■ Required action:
Exact copies of all the entries are needed.

■ Data records:

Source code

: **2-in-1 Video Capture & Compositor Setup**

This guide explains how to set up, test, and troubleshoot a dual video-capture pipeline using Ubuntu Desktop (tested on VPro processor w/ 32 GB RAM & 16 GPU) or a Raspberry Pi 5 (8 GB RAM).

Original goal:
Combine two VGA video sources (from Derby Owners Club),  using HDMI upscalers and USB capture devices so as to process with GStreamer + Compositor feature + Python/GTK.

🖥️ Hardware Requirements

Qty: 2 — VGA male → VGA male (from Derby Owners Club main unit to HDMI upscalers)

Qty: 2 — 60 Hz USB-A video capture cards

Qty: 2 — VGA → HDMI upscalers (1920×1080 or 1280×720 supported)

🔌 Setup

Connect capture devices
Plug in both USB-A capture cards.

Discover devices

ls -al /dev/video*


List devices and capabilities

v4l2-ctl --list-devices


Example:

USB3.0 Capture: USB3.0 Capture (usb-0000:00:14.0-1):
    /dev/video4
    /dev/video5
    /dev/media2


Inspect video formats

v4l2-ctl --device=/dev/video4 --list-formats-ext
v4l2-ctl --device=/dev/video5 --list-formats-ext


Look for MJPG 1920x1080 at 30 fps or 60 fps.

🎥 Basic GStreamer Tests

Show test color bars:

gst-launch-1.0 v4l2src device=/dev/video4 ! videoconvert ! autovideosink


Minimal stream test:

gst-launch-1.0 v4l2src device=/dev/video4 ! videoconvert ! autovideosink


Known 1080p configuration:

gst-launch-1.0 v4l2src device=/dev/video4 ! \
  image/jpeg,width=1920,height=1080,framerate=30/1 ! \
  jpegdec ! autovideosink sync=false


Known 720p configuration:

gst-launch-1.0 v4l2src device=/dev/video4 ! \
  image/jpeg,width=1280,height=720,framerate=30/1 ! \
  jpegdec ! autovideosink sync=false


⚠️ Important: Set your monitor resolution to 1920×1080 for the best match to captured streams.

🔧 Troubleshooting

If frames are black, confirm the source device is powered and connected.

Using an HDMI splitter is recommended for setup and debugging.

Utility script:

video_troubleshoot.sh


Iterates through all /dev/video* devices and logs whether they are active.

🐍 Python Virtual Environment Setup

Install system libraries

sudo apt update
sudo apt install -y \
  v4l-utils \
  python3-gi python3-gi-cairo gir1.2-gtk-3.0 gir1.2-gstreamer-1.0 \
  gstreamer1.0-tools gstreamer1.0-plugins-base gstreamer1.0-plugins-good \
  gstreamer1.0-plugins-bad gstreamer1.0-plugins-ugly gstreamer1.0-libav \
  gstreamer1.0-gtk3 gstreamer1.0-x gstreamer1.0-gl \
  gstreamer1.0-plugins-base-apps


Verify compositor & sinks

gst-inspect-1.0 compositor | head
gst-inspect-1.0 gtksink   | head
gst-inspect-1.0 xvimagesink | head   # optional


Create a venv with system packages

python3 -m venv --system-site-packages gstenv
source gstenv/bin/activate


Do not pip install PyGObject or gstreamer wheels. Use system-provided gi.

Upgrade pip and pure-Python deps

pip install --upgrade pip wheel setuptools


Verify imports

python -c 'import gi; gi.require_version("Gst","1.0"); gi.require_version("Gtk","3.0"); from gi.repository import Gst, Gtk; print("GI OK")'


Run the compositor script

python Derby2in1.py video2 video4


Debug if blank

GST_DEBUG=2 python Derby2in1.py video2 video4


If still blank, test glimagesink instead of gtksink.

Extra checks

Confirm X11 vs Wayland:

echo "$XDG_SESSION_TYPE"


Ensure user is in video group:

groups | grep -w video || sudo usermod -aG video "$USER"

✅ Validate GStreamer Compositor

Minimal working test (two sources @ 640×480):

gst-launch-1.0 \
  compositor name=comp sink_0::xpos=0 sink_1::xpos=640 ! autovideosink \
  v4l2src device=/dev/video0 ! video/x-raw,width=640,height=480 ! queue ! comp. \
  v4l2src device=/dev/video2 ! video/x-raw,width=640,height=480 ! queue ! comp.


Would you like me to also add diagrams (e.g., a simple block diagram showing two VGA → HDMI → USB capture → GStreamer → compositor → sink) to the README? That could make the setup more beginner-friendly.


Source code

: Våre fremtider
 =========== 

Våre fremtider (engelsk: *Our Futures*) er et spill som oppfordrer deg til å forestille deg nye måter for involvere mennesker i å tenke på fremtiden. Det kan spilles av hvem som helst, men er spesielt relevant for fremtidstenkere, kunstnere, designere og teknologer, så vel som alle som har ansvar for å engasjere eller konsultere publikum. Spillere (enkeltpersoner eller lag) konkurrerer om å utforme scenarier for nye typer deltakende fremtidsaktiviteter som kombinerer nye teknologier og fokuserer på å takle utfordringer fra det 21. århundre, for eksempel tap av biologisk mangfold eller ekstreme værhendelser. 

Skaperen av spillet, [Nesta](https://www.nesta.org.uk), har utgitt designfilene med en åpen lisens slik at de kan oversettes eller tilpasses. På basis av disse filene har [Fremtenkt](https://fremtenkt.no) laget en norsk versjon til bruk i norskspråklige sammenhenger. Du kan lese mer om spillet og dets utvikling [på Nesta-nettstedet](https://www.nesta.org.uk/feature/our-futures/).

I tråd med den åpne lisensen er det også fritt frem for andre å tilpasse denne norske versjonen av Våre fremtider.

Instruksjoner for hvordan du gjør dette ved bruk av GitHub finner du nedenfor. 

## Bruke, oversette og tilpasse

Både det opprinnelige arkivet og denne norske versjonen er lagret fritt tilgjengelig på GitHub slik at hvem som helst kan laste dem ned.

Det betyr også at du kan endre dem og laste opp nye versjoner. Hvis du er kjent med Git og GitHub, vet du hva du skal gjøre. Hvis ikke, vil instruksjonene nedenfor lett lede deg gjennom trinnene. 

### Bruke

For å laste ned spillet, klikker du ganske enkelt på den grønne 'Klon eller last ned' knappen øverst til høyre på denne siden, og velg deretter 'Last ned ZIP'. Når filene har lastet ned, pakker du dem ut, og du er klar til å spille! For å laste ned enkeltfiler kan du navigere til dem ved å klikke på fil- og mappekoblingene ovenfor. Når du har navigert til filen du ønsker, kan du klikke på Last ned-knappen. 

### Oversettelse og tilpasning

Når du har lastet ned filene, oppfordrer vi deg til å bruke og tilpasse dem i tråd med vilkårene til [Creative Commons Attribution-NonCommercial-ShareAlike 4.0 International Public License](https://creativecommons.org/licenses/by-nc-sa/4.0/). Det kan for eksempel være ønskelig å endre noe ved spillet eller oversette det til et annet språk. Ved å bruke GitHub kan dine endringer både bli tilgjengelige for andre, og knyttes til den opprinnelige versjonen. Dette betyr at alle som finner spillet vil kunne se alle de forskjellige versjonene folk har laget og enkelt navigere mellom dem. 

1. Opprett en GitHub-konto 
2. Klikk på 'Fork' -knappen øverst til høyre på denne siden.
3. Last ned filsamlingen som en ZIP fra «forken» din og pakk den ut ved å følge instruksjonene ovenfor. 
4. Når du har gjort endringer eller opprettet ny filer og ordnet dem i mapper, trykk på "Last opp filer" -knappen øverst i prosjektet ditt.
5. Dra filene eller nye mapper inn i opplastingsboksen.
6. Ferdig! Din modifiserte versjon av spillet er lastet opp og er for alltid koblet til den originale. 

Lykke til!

■ Your solution:
Source code

: **2-in-1 Video Capture & Compositor Setup**

This guide explains how to set up, test, and troubleshoot a dual video-capture pipeline using Ubuntu Desktop (tested on VPro processor w/ 32 GB RAM & 16 GPU) or a Raspberry Pi 5 (8 GB RAM).

Original goal:
Combine two VGA video sources (from Derby Owners Club),  using HDMI upscalers and USB capture devices so as to process with GStreamer + Compositor feature + Python/GTK.

🖥️ Hardware Requirements

Qty: 2 — VGA male → VGA male (from Derby Owners Club main unit to HDMI upscalers)

Qty: 2 — 60 Hz USB-A video capture cards

Qty: 2 — VGA → HDMI upscalers (1920×1080 or 1280×720 supported)

🔌 Setup

Connect capture devices
Plug in both USB-A capture cards.

Discover devices

ls -al /dev/video*


List devices and capabilities

v4l2-ctl --list-devices


Example:

USB3.0 Capture: USB3.0 Capture (usb-0000:00:14.0-1):
    /dev/video4
    /dev/video5
    /dev/media2


Inspect video formats

v4l2-ctl --device=/dev/video4 --list-formats-ext
v4l2-ctl --device=/dev/video5 --list-formats-ext


Look for MJPG 1920x1080 at 30 fps or 60 fps.

🎥 Basic GStreamer Tests

Show test color bars:

gst-launch-1.0 v4l2src device=/dev/video4 ! videoconvert ! autovideosink


Minimal stream test:

gst-launch-1.0 v4l2src device=/dev/video4 ! videoconvert ! autovideosink


Known 1080p configuration:

gst-launch-1.0 v4l2src device=/dev/video4 ! \
  image/jpeg,width=1920,height=1080,framerate=30/1 ! \
  jpegdec ! autovideosink sync=false


Known 720p configuration:

gst-launch-1.0 v4l2src device=/dev/video4 ! \
  image/jpeg,width=1280,height=720,framerate=30/1 ! \
  jpegdec ! autovideosink sync=false


⚠️ Important: Set your monitor resolution to 1920×1080 for the best match to captured streams.

🔧 Troubleshooting

If frames are black, confirm the source device is powered and connected.

Using an HDMI splitter is recommended for setup and debugging.

Utility script:

video_troubleshoot.sh


Iterates through all /dev/video* devices and logs whether they are active.

🐍 Python Virtual Environment Setup

Install system libraries

sudo apt update
sudo apt install -y \
  v4l-utils \
  python3-gi python3-gi-cairo gir1.2-gtk-3.0 gir1.2-gstreamer-1.0 \
  gstreamer1.0-tools gstreamer1.0-plugins-base gstreamer1.0-plugins-good \
  gstreamer1.0-plugins-bad gstreamer1.0-plugins-ugly gstreamer1.0-libav \
  gstreamer1.0-gtk3 gstreamer1.0-x gstreamer1.0-gl \
  gstreamer1.0-plugins-base-apps


Verify compositor & sinks

gst-inspect-1.0 compositor | head
gst-inspect-1.0 gtksink   | head
gst-inspect-1.0 xvimagesink | head   # optional


Create a venv with system packages

python3 -m venv --system-site-packages gstenv
source gstenv/bin/activate


Do not pip install PyGObject or gstreamer wheels. Use system-provided gi.

Upgrade pip and pure-Python deps

pip install --upgrade pip wheel setuptools


Verify imports

python -c 'import gi; gi.require_version("Gst","1.0"); gi.require_version("Gtk","3.0"); from gi.repository import Gst, Gtk; print("GI OK")'


Run the compositor script

python Derby2in1.py video2 video4


Debug if blank

GST_DEBUG=2 python Derby2in1.py video2 video4


If still blank, test glimagesink instead of gtksink.

Extra checks

Confirm X11 vs Wayland:

echo "$XDG_SESSION_TYPE"


Ensure user is in video group:

groups | grep -w video || sudo usermod -aG video "$USER"

✅ Validate GStreamer Compositor

Minimal working test (two sources @ 640×480):

gst-launch-1.0 \
  compositor name=comp sink_0::xpos=0 sink_1::xpos=640 ! autovideosink \
  v4l2src device=/dev/video0 ! video/x-raw,width=640,height=480 ! queue ! comp. \
  v4l2src device=/dev/video2 ! video/x-raw,width=640,height=480 ! queue ! comp.


Would you like me to also add diagrams (e.g., a simple block diagram showing two VGA → HDMI → USB capture → GStreamer → compositor → sink) to the README? That could make the setup more beginner-friendly.


Source code

: Våre fremtider
 =========== 

Våre fremtider (engelsk: *Our Futures*) er et spill som oppfordrer deg til å forestille deg nye måter for involvere mennesker i å tenke på fremtiden. Det kan spilles av hvem som helst, men er spesielt relevant for fremtidstenkere, kunstnere, designere og teknologer, så vel som alle som har ansvar for å engasjere eller konsultere publikum. Spillere (enkeltpersoner eller lag) konkurrerer om å utforme scenarier for nye typer deltakende fremtidsaktiviteter som kombinerer nye teknologier og fokuserer på å takle utfordringer fra det 21. århundre, for eksempel tap av biologisk mangfold eller ekstreme værhendelser. 

Skaperen av spillet, [Nesta](https://www.nesta.org.uk), har utgitt designfilene med en åpen lisens slik at de kan oversettes eller tilpasses. På basis av disse filene har [Fremtenkt](https://fremtenkt.no) laget en norsk versjon til bruk i norskspråklige sammenhenger. Du kan lese mer om spillet og dets utvikling [på Nesta-nettstedet](https://www.nesta.org.uk/feature/our-futures/).

I tråd med den åpne lisensen er det også fritt frem for andre å tilpasse denne norske versjonen av Våre fremtider.

Instruksjoner for hvordan du gjør dette ved bruk av GitHub finner du nedenfor. 

## Bruke, oversette og tilpasse

Både det opprinnelige arkivet og denne norske versjonen er lagret fritt tilgjengelig på GitHub slik at hvem som helst kan laste dem ned.

Det betyr også at du kan endre dem og laste opp nye versjoner. Hvis du er kjent med Git og GitHub, vet du hva du skal gjøre. Hvis ikke, vil instruksjonene nedenfor lett lede deg gjennom trinnene. 

### Bruke

For å laste ned spillet, klikker du ganske enkelt på den grønne 'Klon eller last ned' knappen øverst til høyre på denne siden, og velg deretter 'Last ned ZIP'. Når filene har lastet ned, pakker du dem ut, og du er klar til å spille! For å laste ned enkeltfiler kan du navigere til dem ved å klikke på fil- og mappekoblingene ovenfor. Når du har navigert til filen du ønsker, kan du klikke på Last ned-knappen. 

### Oversettelse og tilpasning

Når du har lastet ned filene, oppfordrer vi deg til å bruke og tilpasse dem i tråd med vilkårene til [Creative Commons Attribution-NonCommercial-ShareAlike 4.0 International Public License](https://creativecommons.org/licenses/by-nc-sa/4.0/). Det kan for eksempel være ønskelig å endre noe ved spillet eller oversette det til et annet språk. Ved å bruke GitHub kan dine endringer både bli tilgjengelige for andre, og knyttes til den opprinnelige versjonen. Dette betyr at alle som finner spillet vil kunne se alle de forskjellige versjonene folk har laget og enkelt navigere mellom dem. 

1. Opprett en GitHub-konto 
2. Klikk på 'Fork' -knappen øverst til høyre på denne siden.
3. Last ned filsamlingen som en ZIP fra «forken» din og pakk den ut ved å følge instruksjonene ovenfor. 
4. Når du har gjort endringer eller opprettet ny filer og ordnet dem i mapper, trykk på "Last opp filer" -knappen øverst i prosjektet ditt.
5. Dra filene eller nye mapper inn i opplastingsboksen.
6. Ferdig! Din modifiserte versjon av spillet er lastet opp og er for alltid koblet til den originale. 

Lykke til!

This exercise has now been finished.